Iniziamo proprio da quest’ultimo, Triumph to exist  di Magnus Lindberg su testi della poetessa Edith Södergran, entrambi appartenenti alla minoranza finlandese di lingua svedese. È stato scritto nel 2018 per ricordare i cento anni dalla fine della grande guerra e per questo motivo il compositore ha scelto sette poesie scritte proprio in quel periodo, che non nominano mai la guerra ma chiaramente si riferiscono implicitamente a quei tempi di sofferenza e di morte, a cui contrappongono la bellezza e la ricchezza della vita e il trionfo dell’esistere sulla morte. Bei versi, che non sembrano però offrire molti appigli alla musica. In effetti Lindberg non sembra raccogliere il carattere spirituale di quelle poesie e tuttavia le mette al centro dell’attenzione, perché il coro è protagonista assoluto, pur con un sostegno orchestrale sempre molto ricco e presente. I sette episodi di questo ampio brano, collegati tra loro senza soluzione di continuità, non seguono infatti le sfumature del testo, che sembrerebbero sollecitare un tono raccolto e quasi liederistico, e hanno invece un tono costantemente solenne, eroico, magniloquente, a tratti anche retorico, come nel finale. Se il tono di fondo è costante, di volta in volta Lindberg adotta soluzioni musicali diverse: passaggi ripetitivi vicini al minimalismo americano, asprezze ritmiche e armoniche “barbariche” che ricordano Stravinskij e Bartok, e altro ancora, anche una quasi citazione da Daphnis et Chloé  di Ravel. Insomma era difficile individuare l’impronta personale di Lindberg, che forse oggi consiste proprio in questo eclettismo. Invece alcuni anni fa era noto per una sua tecnica originalissima, che è stata definita “stroboscopica” a causa della velocità incredibile con cui i colori dell’armonia cambiavano e si sovrapponevano. Poiché in Italia e in particolare a Roma questo compositore è eseguito molto raramente, si aspettava con grande interesse questo suo nuovo lavoro, ma le attese sono andate parzialmente deluse.
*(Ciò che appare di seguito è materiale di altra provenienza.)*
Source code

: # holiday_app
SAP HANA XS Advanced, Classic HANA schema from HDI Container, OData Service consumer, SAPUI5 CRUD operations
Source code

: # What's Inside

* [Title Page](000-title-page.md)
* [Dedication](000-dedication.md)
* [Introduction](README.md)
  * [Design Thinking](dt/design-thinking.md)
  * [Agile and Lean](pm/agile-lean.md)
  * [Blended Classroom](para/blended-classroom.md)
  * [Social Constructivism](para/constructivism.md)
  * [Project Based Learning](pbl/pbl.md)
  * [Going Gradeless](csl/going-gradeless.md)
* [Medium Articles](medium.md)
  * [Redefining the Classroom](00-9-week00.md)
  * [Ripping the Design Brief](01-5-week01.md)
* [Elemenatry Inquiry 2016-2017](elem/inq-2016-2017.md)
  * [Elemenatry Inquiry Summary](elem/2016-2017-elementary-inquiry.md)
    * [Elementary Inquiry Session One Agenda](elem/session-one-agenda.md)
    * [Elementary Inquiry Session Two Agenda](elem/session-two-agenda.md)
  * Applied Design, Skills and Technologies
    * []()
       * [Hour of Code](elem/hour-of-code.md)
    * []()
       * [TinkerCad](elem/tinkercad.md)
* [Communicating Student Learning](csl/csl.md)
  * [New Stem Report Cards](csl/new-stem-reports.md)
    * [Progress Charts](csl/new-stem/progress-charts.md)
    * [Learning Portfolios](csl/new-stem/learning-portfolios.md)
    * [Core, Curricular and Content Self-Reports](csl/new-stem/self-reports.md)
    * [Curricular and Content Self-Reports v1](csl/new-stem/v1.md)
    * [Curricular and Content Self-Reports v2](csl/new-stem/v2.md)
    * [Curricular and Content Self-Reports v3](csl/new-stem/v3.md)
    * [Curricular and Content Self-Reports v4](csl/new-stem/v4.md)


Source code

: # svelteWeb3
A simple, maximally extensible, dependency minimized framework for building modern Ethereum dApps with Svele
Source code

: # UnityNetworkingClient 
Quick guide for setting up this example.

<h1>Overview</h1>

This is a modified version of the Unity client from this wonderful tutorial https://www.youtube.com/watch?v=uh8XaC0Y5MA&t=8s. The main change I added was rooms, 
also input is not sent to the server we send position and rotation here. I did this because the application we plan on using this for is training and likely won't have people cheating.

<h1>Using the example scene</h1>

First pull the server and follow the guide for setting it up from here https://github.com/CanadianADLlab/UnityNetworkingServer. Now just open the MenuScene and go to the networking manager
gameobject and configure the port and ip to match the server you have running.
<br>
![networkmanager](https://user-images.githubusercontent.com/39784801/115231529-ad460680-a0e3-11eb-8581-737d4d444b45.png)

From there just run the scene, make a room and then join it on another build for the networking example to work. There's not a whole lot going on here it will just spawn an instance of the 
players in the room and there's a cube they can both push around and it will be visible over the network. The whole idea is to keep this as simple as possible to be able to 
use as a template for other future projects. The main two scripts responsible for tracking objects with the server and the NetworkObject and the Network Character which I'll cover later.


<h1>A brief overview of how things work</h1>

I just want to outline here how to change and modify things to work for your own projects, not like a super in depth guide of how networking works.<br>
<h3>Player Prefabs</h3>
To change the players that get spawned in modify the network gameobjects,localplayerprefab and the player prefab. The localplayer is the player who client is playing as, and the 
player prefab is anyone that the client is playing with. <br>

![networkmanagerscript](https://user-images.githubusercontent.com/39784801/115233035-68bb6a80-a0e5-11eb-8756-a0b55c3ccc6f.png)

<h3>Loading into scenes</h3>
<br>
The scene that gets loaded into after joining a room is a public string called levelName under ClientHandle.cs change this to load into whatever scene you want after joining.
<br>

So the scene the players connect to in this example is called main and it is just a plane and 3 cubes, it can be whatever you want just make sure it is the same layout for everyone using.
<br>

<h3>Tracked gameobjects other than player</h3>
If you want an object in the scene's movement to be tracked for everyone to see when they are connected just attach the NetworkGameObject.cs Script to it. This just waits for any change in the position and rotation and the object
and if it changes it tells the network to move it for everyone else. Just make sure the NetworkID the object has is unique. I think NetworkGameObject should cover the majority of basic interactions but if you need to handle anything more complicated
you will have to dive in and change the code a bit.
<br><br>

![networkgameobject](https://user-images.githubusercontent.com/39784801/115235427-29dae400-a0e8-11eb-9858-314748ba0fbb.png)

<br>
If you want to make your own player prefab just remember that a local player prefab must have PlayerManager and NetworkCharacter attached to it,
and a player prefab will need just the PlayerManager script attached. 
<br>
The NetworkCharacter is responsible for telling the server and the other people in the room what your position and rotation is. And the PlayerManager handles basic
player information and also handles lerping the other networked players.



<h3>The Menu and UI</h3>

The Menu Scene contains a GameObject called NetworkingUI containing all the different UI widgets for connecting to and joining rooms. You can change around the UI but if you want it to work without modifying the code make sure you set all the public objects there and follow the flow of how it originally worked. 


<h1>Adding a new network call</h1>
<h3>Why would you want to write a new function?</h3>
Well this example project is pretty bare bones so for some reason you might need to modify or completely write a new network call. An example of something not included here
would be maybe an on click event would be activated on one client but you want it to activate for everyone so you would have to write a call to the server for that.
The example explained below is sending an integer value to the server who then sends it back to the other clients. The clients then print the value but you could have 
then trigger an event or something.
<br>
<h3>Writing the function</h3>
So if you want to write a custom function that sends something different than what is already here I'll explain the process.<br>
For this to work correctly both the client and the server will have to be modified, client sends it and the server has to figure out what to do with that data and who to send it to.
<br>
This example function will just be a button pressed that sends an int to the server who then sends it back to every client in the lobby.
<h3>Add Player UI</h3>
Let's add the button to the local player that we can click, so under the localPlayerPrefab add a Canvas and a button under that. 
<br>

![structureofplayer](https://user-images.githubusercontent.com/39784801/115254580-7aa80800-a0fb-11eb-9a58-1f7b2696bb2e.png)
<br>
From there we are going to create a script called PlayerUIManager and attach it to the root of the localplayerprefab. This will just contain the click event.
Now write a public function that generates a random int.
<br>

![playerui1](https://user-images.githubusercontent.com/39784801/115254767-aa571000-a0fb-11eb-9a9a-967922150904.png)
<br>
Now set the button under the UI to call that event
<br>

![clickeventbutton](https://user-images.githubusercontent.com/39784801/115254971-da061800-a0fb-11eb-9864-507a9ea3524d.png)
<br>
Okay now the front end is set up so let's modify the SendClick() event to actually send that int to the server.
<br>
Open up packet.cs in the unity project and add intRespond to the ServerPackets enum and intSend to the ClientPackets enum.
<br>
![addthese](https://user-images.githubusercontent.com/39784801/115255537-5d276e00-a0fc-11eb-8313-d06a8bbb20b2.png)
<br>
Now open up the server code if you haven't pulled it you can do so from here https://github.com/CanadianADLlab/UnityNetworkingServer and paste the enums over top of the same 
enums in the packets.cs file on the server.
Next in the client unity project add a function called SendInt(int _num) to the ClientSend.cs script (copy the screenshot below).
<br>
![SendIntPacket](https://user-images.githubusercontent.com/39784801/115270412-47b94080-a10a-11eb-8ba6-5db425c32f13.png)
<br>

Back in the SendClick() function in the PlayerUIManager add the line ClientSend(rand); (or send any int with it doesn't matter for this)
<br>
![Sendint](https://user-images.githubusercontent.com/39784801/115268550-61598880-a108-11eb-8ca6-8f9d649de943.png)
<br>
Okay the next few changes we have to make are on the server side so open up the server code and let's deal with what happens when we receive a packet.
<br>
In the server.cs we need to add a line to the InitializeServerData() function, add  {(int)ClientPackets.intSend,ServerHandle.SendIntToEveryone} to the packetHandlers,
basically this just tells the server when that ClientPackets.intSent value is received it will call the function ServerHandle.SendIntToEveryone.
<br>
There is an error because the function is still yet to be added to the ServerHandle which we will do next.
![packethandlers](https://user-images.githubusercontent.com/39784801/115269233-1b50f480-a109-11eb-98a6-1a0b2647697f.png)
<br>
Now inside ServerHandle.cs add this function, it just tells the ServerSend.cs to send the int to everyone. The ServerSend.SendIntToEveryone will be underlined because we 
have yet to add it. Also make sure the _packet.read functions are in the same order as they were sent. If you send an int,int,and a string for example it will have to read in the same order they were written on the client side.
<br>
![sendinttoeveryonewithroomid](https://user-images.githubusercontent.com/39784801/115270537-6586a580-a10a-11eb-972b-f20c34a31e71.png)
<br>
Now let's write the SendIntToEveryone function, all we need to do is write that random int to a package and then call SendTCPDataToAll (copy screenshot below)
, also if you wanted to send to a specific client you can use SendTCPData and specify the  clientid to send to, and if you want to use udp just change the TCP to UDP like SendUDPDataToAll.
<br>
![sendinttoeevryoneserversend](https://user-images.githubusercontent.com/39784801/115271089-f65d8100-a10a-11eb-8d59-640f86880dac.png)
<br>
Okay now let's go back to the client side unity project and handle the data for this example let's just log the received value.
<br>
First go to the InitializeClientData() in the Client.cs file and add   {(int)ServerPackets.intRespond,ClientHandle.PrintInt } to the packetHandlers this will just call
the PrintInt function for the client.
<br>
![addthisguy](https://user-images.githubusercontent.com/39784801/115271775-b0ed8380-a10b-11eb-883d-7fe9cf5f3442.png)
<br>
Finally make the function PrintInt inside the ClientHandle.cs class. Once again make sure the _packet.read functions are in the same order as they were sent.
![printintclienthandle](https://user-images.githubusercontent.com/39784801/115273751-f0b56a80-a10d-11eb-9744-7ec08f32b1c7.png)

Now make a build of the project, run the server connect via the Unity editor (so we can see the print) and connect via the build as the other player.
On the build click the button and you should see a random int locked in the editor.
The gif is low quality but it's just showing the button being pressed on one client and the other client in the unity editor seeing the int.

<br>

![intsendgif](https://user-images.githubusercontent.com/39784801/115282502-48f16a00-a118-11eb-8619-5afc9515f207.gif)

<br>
Afkham ha aperto il concerto con il Preludio e morte di Isotta  di Wagner nella versione per sola orchestra: una bella esecuzione, molto controllata nelle sonorità, con una forte tensione interna, con una perfetta realizzazione della ricca ma trasparente e a tratti quasi cameristica scrittura orchestrale (bellissimo il solo del corno inglese Maria Irsara) e una grande attenzione alla straordinaria armonia, che ha cambiato per sempre il corso della musica. Più che parlare di questo notissimo estratto del Tristan und Isolde, vorrei copiare dal bel programma di sala di Gianluigi Mattietti la stroncatura di Eduard Hanslick, che paragonò questo Preludio a “un antico dipinto italiano che rappresenta un martire a cui viene estratto lentamente l’intestino”: voleva essere feroce ma oggi appare molto divertente.

Nella seconda parte Afkham ha diretto la Sinfonia n. 3  di Brahms, confermando il suo stile direttoriale asciutto ed essenziale: ha messo al centro i meravigliosi temi e i loro sviluppi, che costituiscono l’ossatura di ogni movimento, mentre non ha fatto nessuna concessione a un sentimentalismo sempre in agguato, ha rifiutato i ritardando e l’elasticità ritmica della grande e antica tradizione tedesca (vedi Furtwaengler) e anche i seducenti colori di un approccio relativamente più recente (vedi Karajan e anche Prêtre, l’ultimo ad aver diretto questa Sinfonia all’Accademia di Santa Cecilia nell’ormai lontano 2010). La sua è un’interpretazione che saremmo tentati di definire neoclassica, molto personale e interessante.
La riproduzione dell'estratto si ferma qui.